LTR retrotransposons, also known as Ty elements, are a type of retrotransposon that contain long terminal repeats (LTRs) at their ends. These LTRs are similar in structure to retroviral LTRs, which are also found in viruses that integrate into the host genome. The LTRs are typically 100-500 bp in length and are composed of three regions: U3, R, and U5.
The U3 region is located at the 5' end of the LTR and contains the promoter region for transcription of the retrotransposon. The R region is in the middle of the LTR and contains sequences that are involved in the integration of the retrotransposon into the genome. The U5 region is located at the 3' end of the LTR and contains sequences that are involved in the reverse transcription of the retrotransposon.
Structure in Eukaryotes
The internal structure of LTR retrotransposons is like that of non-LTR retrotransposons. They contain a long open reading frame (ORF) that is flanked by LTRs at each end. The ORF encodes a polyprotein that is processed into individual proteins, including a reverse transcriptase (RT), integrase (IN), and protease (PR).
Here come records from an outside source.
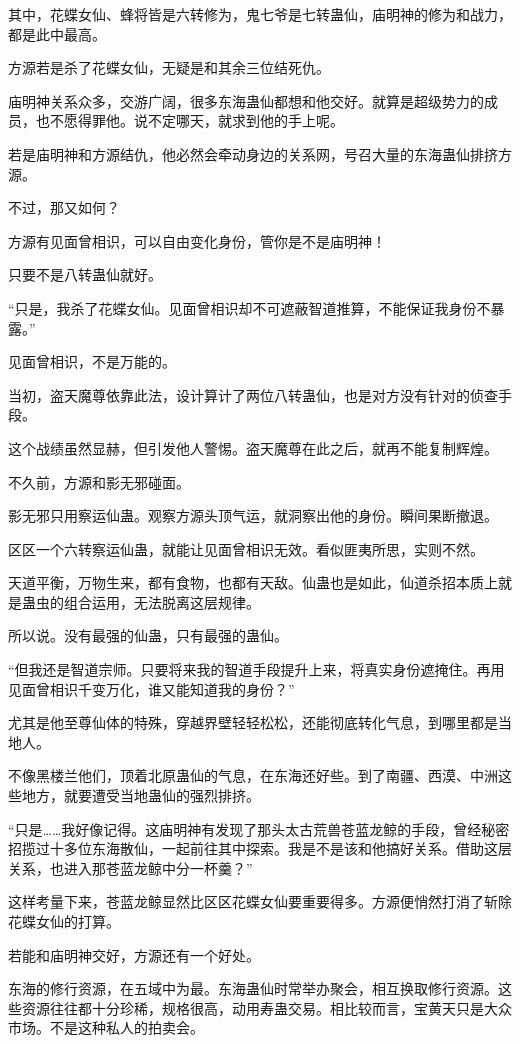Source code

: \begin{this_body}
其中，花蝶女仙、蜂将皆是六转修为，鬼七爷是七转蛊仙，庙明神的修为和战力，都是此中最高。

方源若是杀了花蝶女仙，无疑是和其余三位结死仇。

庙明神关系众多，交游广阔，很多东海蛊仙都想和他交好。就算是超级势力的成员，也不愿得罪他。说不定哪天，就求到他的手上呢。

若是庙明神和方源结仇，他必然会牵动身边的关系网，号召大量的东海蛊仙排挤方源。

不过，那又如何？

方源有见面曾相识，可以自由变化身份，管你是不是庙明神！

只要不是八转蛊仙就好。

“只是，我杀了花蝶女仙。见面曾相识却不可遮蔽智道推算，不能保证我身份不暴露。”

见面曾相识，不是万能的。

当初，盗天魔尊依靠此法，设计算计了两位八转蛊仙，也是对方没有针对的侦查手段。

这个战绩虽然显赫，但引发他人警惕。盗天魔尊在此之后，就再不能复制辉煌。

不久前，方源和影无邪碰面。

影无邪只用察运仙蛊。观察方源头顶气运，就洞察出他的身份。瞬间果断撤退。

区区一个六转察运仙蛊，就能让见面曾相识无效。看似匪夷所思，实则不然。

天道平衡，万物生来，都有食物，也都有天敌。仙蛊也是如此，仙道杀招本质上就是蛊虫的组合运用，无法脱离这层规律。

所以说。没有最强的仙蛊，只有最强的蛊仙。

“但我还是智道宗师。只要将来我的智道手段提升上来，将真实身份遮掩住。再用见面曾相识千变万化，谁又能知道我的身份？”

尤其是他至尊仙体的特殊，穿越界壁轻轻松松，还能彻底转化气息，到哪里都是当地人。

不像黑楼兰他们，顶着北原蛊仙的气息，在东海还好些。到了南疆、西漠、中洲这些地方，就要遭受当地蛊仙的强烈排挤。

“只是……我好像记得。这庙明神有发现了那头太古荒兽苍蓝龙鲸的手段，曾经秘密招揽过十多位东海散仙，一起前往其中探索。我是不是该和他搞好关系。借助这层关系，也进入那苍蓝龙鲸中分一杯羹？”

这样考量下来，苍蓝龙鲸显然比区区花蝶女仙要重要得多。方源便悄然打消了斩除花蝶女仙的打算。

若能和庙明神交好，方源还有一个好处。

东海的修行资源，在五域中为最。东海蛊仙时常举办聚会，相互换取修行资源。这些资源往往都十分珍稀，规格很高，动用寿蛊交易。相比较而言，宝黄天只是大众市场。不是这种私人的拍卖会。


\end{this_body}
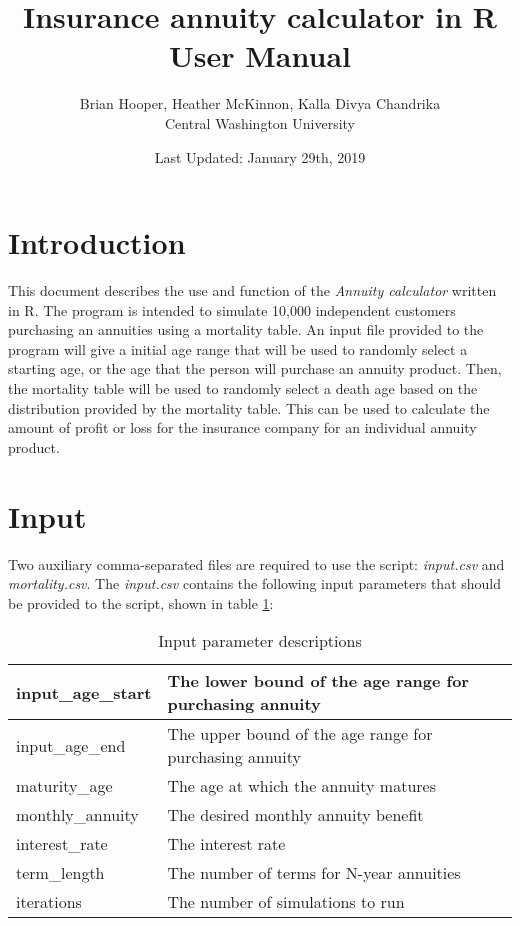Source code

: \documentclass[12pt]{article}
\title{\textbf{Insurance annuity calculator in R} \\ User Manual}
\author{Brian Hooper, Heather McKinnon, Kalla Divya Chandrika  \\ Central Washington University}
\date{Last Updated: January 29th, 2019}
\begin{document}
	\maketitle
	
	\section{Introduction}
	This document describes the use and function of the \textit{Annuity calculator} written in R. The program is intended to simulate 10,000 independent customers purchasing an annuities using a mortality table. An input file provided to the program will give a initial age range that will be used to randomly select a starting age, or the age that the person will purchase an annuity product. Then, the mortality table will be used to randomly select a death age based on the distribution provided by the mortality table. This can be used to calculate the amount of profit or loss for the insurance company for an individual annuity product.
	
	\section{Input}
	Two auxiliary comma-separated files are required to use the script: \textit{input.csv} and \textit{mortality.csv}. The \textit{input.csv} contains the following input parameters that should be provided to the script, shown in table \ref{description}: 
\begin{table}[H]
	\centering
	\begin{tabular}{|l|l|}
		\hline
		input\_age\_start & The lower bound of the age range for purchasing annuity \\ \hline
		input\_age\_end & The upper bound of the age range for purchasing annuity \\ \hline
		maturity\_age & The age at which the annuity matures \\ \hline
		monthly\_annuity & The desired monthly annuity benefit \\ \hline
		interest\_rate & The interest rate \\ \hline
		term\_length & The number of terms for N-year annuities \\ \hline
		iterations & The number of simulations to run \\ \hline
	\end{tabular}
	\label{description}
	\caption{Input parameter descriptions}
\end{table}
\end{document}
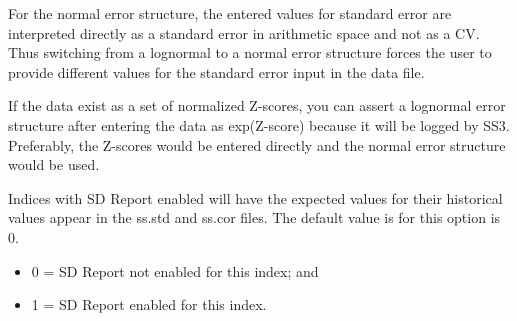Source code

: For the normal error structure, the entered values for standard error are interpreted directly as a standard error in arithmetic space and not as a CV.  Thus switching from a lognormal to a normal error structure forces the user to provide different values for the standard error input in the data file.

If the data exist as a set of normalized Z-scores, you can assert a lognormal error structure after entering the data as exp(Z-score) because it will be logged by SS3.  Preferably, the Z-scores would be entered directly and the normal error structure would be used.

Indices with SD Report enabled will have the expected values for their historical values appear in the ss.std and ss.cor files. The default value is for this option is 0.
	\begin{itemize}
		\item 0 = SD Report not enabled for this index; and
		\item 1 = SD Report enabled for this index.
	\end{itemize}



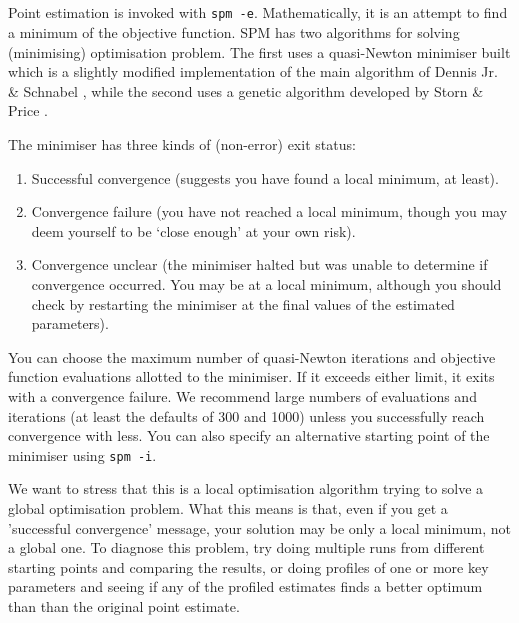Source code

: \subsection{\label{sec:estimate-MPD}}

Point estimation is invoked with \texttt{spm -e}. Mathematically, it is an attempt to find a minimum of the objective function. SPM has two algorithms for solving (minimising) optimisation problem. The first uses a quasi-Newton minimiser built which is a slightly modified implementation of the main algorithm of Dennis Jr. \& Schnabel \citep{779}, while the second uses a genetic algorithm developed by Storn \& Price \citep{1442}.

The minimiser has three kinds of (non-error) exit status: 

\begin{enumerate}
\item Successful convergence (suggests you have found a local minimum, at least).
\item Convergence failure (you have not reached a local minimum, though you may deem yourself to be `close enough' at your own risk).
\item Convergence unclear (the minimiser halted but was unable to determine if convergence occurred. You may be at a local minimum, although you should check by restarting the minimiser at the final values of the estimated parameters).
\end{enumerate}

You can choose the maximum number of quasi-Newton iterations and objective function evaluations allotted to the minimiser. If it exceeds either limit, it exits with a convergence failure. We recommend large numbers of evaluations and iterations (at least the defaults of 300 and 1000) unless you successfully reach convergence with less. You can also specify an alternative starting point of the minimiser using \texttt{spm -i}.

We want to stress that this is a local optimisation algorithm trying to solve a global optimisation problem. What this means is that, even if you get a 'successful convergence' message, your solution may be only a local minimum, not a global one. To diagnose this problem, try doing multiple runs from different starting points and comparing the results, or doing profiles of one or more key parameters and seeing if any of the profiled estimates finds a better optimum than than the original point estimate.

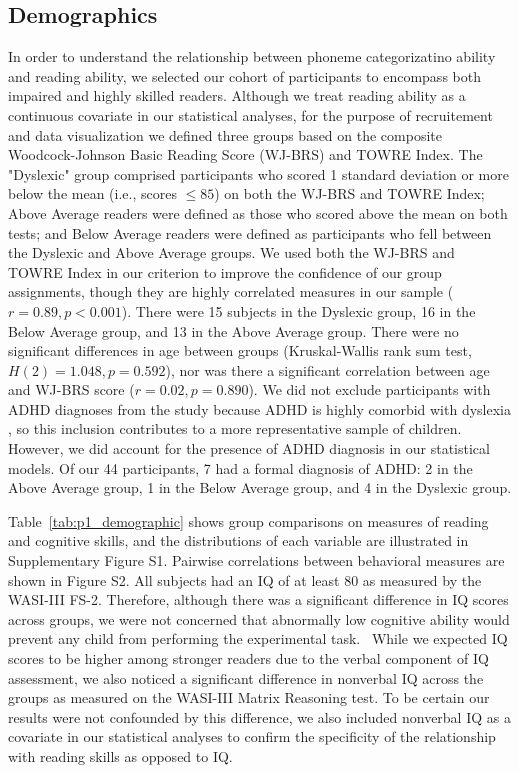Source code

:\documentclass[../uwthesis.tex]{subfiles}
\begin{document}
\subsection{Demographics}

In order to understand the relationship between phoneme categorizatino ability and reading ability, we selected our cohort of participants to encompass both impaired and highly skilled readers. Although we treat reading ability as a continuous covariate in our statistical analyses, for the purpose of recruitement and data visualization we defined three groups based on the composite Woodcock-Johnson Basic Reading Score (WJ-BRS) and TOWRE Index. The "Dyslexic" group comprised participants who scored 1 standard deviation or more below the mean (i.e., scores $\leq 85$) on both the WJ-BRS and TOWRE Index; Above Average readers were defined as those who scored above the mean on both tests; and Below Average readers were defined as participants who fell between the Dyslexic and Above Average groups. We used both the WJ-BRS and TOWRE Index in our criterion to improve the confidence of our group assignments, though they are highly correlated measures in our sample ($r=0.89,p<0.001$). There were 15 subjects in the Dyslexic group, 16 in the Below Average group, and 13 in the Above Average group. There were no significant differences in age between groups (Kruskal-Wallis rank sum test, $H(2)=1.048,p=0.592$), nor was there a significant correlation between age and WJ-BRS score ($r=0.02,p=0.890$). We did not exclude participants with ADHD diagnoses from the study because ADHD is highly comorbid with dyslexia \cite{Light1995,Stevenson2005}, so this inclusion contributes to a more representative sample of children. However, we did account for the presence of ADHD diagnosis in our statistical models. Of our 44 participants, 7 had a formal diagnosis of ADHD: 2 in the Above Average group, 1 in the Below Average group, and 4 in the Dyslexic group. 

Table~\ref{tab:p1_demographic} shows group comparisons on measures of reading and cognitive skills, and the distributions of each variable are illustrated in Supplementary Figure S1. Pairwise correlations between behavioral measures are shown in Figure S2. All subjects had an IQ of at least 80 as measured by the WASI-III FS-2. Therefore, although there was a significant difference in IQ scores across groups, we were not concerned that abnormally low cognitive ability would prevent any child from performing the experimental task.  While we expected IQ scores to be higher among stronger readers due to the verbal component of IQ assessment, we also noticed a significant difference in nonverbal IQ across the groups as measured on the WASI-III Matrix Reasoning test. To be certain our results were not confounded by this difference, we also included nonverbal IQ as a covariate in our statistical analyses to confirm the specificity of the relationship with reading skills as opposed to IQ.
\end{document}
These proteins are necessary for the retrotransposon to replicate and integrate into the host genome.
The RT protein is responsible for reverse transcription of the retrotransposon RNA into DNA. It uses the retrotransposon RNA as a template to synthesize a complementary DNA (cDNA) strand. The cDNA strand then serves as a template for the synthesis of a second DNA strand, resulting in a double-stranded DNA molecule that is integrated into the host genome.
The IN protein is responsible for the integration of the retrotransposon into the host genome. It cleaves the host DNA and inserts the retrotransposon DNA into the resulting gap. The PR protein is responsible for the processing of the polyprotein into individual proteins.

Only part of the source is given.